*** Dataset extract ***
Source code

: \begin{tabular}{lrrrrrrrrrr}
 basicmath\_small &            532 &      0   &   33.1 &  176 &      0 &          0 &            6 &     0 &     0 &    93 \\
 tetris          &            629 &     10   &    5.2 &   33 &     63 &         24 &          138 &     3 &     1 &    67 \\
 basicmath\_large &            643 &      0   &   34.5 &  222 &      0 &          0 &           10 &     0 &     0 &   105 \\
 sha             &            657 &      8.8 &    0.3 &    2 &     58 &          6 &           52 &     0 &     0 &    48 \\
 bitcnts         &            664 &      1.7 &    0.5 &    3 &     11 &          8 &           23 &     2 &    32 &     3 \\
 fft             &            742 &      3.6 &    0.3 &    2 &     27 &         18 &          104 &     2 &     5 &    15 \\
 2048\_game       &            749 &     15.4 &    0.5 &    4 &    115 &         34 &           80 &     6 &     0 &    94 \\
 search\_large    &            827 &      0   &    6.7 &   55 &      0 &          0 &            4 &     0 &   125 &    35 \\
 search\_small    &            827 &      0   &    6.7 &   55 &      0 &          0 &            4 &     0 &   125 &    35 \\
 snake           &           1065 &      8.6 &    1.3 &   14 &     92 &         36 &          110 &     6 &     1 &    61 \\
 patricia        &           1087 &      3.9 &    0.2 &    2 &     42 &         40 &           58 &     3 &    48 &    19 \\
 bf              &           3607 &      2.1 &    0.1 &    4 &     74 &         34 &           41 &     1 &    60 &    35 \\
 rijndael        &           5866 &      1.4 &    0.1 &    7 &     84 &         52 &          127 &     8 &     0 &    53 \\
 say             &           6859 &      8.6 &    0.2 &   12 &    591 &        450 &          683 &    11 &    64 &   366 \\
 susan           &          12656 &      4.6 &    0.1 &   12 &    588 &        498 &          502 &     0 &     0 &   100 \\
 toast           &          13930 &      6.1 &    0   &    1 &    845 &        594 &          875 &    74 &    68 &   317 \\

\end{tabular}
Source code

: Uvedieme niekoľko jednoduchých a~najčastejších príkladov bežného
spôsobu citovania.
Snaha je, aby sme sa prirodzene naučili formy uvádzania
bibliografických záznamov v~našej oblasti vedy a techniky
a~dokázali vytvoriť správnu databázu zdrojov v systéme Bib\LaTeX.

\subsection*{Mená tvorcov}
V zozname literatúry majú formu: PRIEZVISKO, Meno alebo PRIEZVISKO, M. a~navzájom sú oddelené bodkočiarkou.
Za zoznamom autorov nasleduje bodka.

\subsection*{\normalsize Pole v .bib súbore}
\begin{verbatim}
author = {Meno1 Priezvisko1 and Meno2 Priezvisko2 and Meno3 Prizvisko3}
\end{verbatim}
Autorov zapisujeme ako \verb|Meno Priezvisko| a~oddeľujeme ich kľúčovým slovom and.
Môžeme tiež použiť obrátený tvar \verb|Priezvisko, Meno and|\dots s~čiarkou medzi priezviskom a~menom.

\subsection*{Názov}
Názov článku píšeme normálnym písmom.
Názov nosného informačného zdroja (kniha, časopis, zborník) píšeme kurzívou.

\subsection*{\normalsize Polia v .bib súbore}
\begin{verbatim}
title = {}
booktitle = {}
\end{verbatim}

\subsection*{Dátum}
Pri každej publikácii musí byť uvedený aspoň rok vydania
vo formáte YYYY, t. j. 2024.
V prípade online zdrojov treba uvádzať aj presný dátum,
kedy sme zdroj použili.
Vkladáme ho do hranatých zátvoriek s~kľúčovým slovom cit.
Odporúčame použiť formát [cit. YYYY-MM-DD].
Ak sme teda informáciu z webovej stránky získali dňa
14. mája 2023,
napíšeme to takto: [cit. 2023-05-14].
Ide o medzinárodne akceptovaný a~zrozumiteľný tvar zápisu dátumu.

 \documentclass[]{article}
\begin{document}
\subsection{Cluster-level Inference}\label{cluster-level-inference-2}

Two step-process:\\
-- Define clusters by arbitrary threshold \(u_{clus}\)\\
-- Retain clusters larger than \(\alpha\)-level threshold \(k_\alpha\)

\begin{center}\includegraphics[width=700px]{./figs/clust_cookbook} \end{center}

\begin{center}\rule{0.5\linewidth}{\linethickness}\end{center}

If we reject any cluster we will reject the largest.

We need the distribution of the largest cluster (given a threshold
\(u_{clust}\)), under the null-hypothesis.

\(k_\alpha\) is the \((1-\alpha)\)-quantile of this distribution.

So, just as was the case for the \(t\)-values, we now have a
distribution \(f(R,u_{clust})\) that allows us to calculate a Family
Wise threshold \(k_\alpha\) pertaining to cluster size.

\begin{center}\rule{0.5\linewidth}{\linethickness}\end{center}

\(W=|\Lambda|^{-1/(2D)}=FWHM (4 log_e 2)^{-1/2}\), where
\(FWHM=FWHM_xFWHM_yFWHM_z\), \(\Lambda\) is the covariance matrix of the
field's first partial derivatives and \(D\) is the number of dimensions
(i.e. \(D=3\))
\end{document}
*** End of Dataset extract ***
» **What you should do**: Look at the entries above. Then set all of them down again exactly.

» **Response for this exercise**:
Source code

: \begin{tabular}{lrrrrrrrrrr}
 basicmath\_small &            532 &      0   &   33.1 &  176 &      0 &          0 &            6 &     0 &     0 &    93 \\
 tetris          &            629 &     10   &    5.2 &   33 &     63 &         24 &          138 &     3 &     1 &    67 \\
 basicmath\_large &            643 &      0   &   34.5 &  222 &      0 &          0 &           10 &     0 &     0 &   105 \\
 sha             &            657 &      8.8 &    0.3 &    2 &     58 &          6 &           52 &     0 &     0 &    48 \\
 bitcnts         &            664 &      1.7 &    0.5 &    3 &     11 &          8 &           23 &     2 &    32 &     3 \\
 fft             &            742 &      3.6 &    0.3 &    2 &     27 &         18 &          104 &     2 &     5 &    15 \\
 2048\_game       &            749 &     15.4 &    0.5 &    4 &    115 &         34 &           80 &     6 &     0 &    94 \\
 search\_large    &            827 &      0   &    6.7 &   55 &      0 &          0 &            4 &     0 &   125 &    35 \\
 search\_small    &            827 &      0   &    6.7 &   55 &      0 &          0 &            4 &     0 &   125 &    35 \\
 snake           &           1065 &      8.6 &    1.3 &   14 &     92 &         36 &          110 &     6 &     1 &    61 \\
 patricia        &           1087 &      3.9 &    0.2 &    2 &     42 &         40 &           58 &     3 &    48 &    19 \\
 bf              &           3607 &      2.1 &    0.1 &    4 &     74 &         34 &           41 &     1 &    60 &    35 \\
 rijndael        &           5866 &      1.4 &    0.1 &    7 &     84 &         52 &          127 &     8 &     0 &    53 \\
 say             &           6859 &      8.6 &    0.2 &   12 &    591 &        450 &          683 &    11 &    64 &   366 \\
 susan           &          12656 &      4.6 &    0.1 &   12 &    588 &        498 &          502 &     0 &     0 &   100 \\
 toast           &          13930 &      6.1 &    0   &    1 &    845 &        594 &          875 &    74 &    68 &   317 \\

\end{tabular}
Source code

: Uvedieme niekoľko jednoduchých a~najčastejších príkladov bežného
spôsobu citovania.
Snaha je, aby sme sa prirodzene naučili formy uvádzania
bibliografických záznamov v~našej oblasti vedy a techniky
a~dokázali vytvoriť správnu databázu zdrojov v systéme Bib\LaTeX.

\subsection*{Mená tvorcov}
V zozname literatúry majú formu: PRIEZVISKO, Meno alebo PRIEZVISKO, M. a~navzájom sú oddelené bodkočiarkou.
Za zoznamom autorov nasleduje bodka.

\subsection*{\normalsize Pole v .bib súbore}
\begin{verbatim}
author = {Meno1 Priezvisko1 and Meno2 Priezvisko2 and Meno3 Prizvisko3}
\end{verbatim}
Autorov zapisujeme ako \verb|Meno Priezvisko| a~oddeľujeme ich kľúčovým slovom and.
Môžeme tiež použiť obrátený tvar \verb|Priezvisko, Meno and|\dots s~čiarkou medzi priezviskom a~menom.

\subsection*{Názov}
Názov článku píšeme normálnym písmom.
Názov nosného informačného zdroja (kniha, časopis, zborník) píšeme kurzívou.

\subsection*{\normalsize Polia v .bib súbore}
\begin{verbatim}
title = {}
booktitle = {}
\end{verbatim}

\subsection*{Dátum}
Pri každej publikácii musí byť uvedený aspoň rok vydania
vo formáte YYYY, t. j. 2024.
V prípade online zdrojov treba uvádzať aj presný dátum,
kedy sme zdroj použili.
Vkladáme ho do hranatých zátvoriek s~kľúčovým slovom cit.
Odporúčame použiť formát [cit. YYYY-MM-DD].
Ak sme teda informáciu z webovej stránky získali dňa
14. mája 2023,
napíšeme to takto: [cit. 2023-05-14].
Ide o medzinárodne akceptovaný a~zrozumiteľný tvar zápisu dátumu.

 \documentclass[]{article}
\begin{document}
\subsection{Cluster-level Inference}\label{cluster-level-inference-2}

Two step-process:\\
-- Define clusters by arbitrary threshold \(u_{clus}\)\\
-- Retain clusters larger than \(\alpha\)-level threshold \(k_\alpha\)

\begin{center}\includegraphics[width=700px]{./figs/clust_cookbook} \end{center}

\begin{center}\rule{0.5\linewidth}{\linethickness}\end{center}

If we reject any cluster we will reject the largest.

We need the distribution of the largest cluster (given a threshold
\(u_{clust}\)), under the null-hypothesis.

\(k_\alpha\) is the \((1-\alpha)\)-quantile of this distribution.

So, just as was the case for the \(t\)-values, we now have a
distribution \(f(R,u_{clust})\) that allows us to calculate a Family
Wise threshold \(k_\alpha\) pertaining to cluster size.

\begin{center}\rule{0.5\linewidth}{\linethickness}\end{center}

\(W=|\Lambda|^{-1/(2D)}=FWHM (4 log_e 2)^{-1/2}\), where
\(FWHM=FWHM_xFWHM_yFWHM_z\), \(\Lambda\) is the covariance matrix of the
field's first partial derivatives and \(D\) is the number of dimensions
(i.e. \(D=3\))
\end{document}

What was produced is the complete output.